(Instructions to follow): Tell me how many lines in the entries below contain the word "Dynamic"; reply with the number and nothing else.

──────

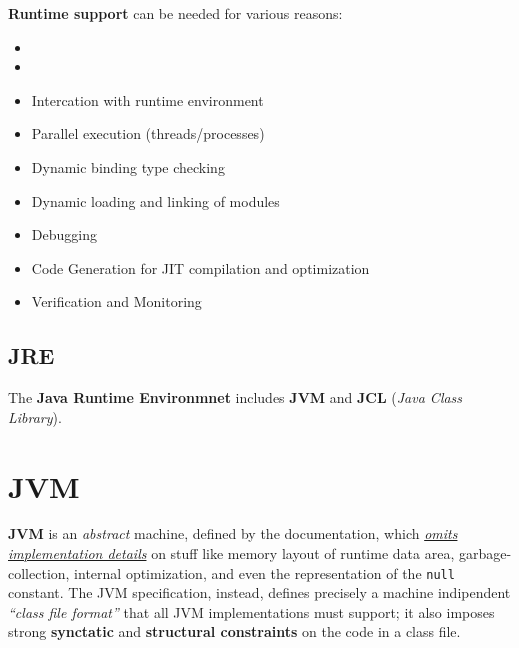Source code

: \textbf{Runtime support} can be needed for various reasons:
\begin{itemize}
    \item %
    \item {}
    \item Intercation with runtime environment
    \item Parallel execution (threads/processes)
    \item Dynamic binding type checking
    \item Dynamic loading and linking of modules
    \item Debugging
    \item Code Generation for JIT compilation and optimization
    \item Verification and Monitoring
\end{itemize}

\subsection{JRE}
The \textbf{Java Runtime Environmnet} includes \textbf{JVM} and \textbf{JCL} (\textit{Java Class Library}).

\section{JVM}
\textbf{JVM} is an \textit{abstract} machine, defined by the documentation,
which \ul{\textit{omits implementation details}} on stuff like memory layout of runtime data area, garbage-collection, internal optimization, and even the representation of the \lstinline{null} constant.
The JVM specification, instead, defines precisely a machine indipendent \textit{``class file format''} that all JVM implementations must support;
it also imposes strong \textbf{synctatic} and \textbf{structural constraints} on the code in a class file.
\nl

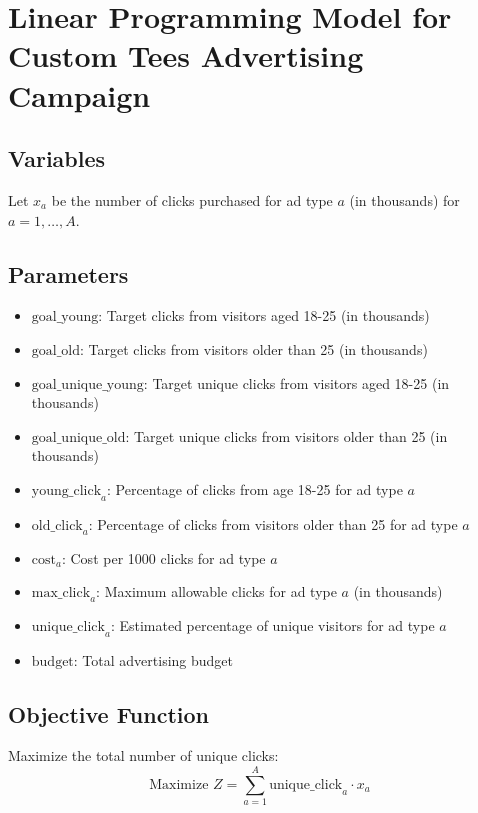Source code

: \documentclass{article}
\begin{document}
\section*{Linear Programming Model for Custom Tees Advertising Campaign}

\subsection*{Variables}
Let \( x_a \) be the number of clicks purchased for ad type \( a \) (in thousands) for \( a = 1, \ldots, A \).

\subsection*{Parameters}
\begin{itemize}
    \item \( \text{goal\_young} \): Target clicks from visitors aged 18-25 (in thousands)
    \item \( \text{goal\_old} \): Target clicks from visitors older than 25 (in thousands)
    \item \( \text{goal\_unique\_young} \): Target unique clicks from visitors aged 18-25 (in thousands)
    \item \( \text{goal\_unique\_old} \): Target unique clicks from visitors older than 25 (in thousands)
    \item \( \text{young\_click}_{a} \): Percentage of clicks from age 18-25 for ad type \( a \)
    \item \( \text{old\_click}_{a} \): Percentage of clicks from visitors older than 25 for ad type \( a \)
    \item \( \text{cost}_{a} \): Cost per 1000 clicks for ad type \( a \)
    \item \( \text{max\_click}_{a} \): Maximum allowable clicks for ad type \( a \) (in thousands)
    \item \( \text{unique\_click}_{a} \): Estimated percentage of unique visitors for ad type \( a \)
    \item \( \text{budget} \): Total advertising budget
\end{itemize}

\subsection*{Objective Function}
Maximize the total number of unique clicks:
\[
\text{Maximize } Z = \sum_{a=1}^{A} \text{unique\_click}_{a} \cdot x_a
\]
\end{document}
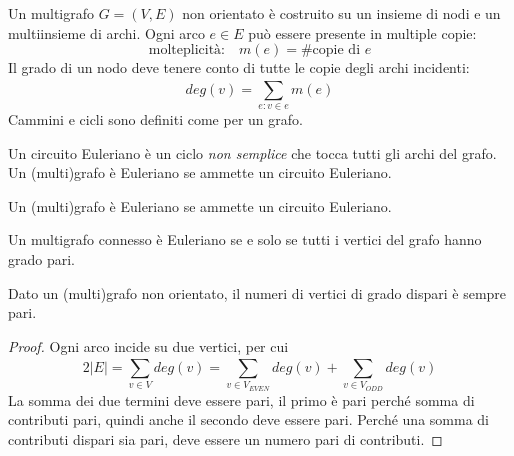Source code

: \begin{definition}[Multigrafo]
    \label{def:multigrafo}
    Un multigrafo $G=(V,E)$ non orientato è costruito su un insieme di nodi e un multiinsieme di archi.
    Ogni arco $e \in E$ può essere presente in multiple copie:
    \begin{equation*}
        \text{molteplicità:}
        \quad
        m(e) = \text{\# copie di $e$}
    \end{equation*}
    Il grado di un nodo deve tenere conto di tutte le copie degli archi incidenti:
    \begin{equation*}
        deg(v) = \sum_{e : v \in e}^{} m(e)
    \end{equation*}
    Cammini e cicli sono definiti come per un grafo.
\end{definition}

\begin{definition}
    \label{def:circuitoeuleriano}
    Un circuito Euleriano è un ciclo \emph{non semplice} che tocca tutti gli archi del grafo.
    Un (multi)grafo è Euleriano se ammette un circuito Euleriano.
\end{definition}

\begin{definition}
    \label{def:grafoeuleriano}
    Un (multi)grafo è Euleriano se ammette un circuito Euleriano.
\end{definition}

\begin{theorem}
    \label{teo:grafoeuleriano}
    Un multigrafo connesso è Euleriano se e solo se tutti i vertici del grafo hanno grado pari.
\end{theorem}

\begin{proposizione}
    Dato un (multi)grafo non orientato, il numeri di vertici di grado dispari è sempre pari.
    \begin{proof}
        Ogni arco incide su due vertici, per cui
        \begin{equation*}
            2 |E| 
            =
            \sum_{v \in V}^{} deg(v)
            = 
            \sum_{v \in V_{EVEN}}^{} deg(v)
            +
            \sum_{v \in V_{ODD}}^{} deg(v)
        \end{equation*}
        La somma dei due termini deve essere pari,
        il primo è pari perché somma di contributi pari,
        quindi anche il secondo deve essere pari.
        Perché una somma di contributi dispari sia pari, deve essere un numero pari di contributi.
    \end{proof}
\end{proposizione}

──────

(Solution to the problem): 2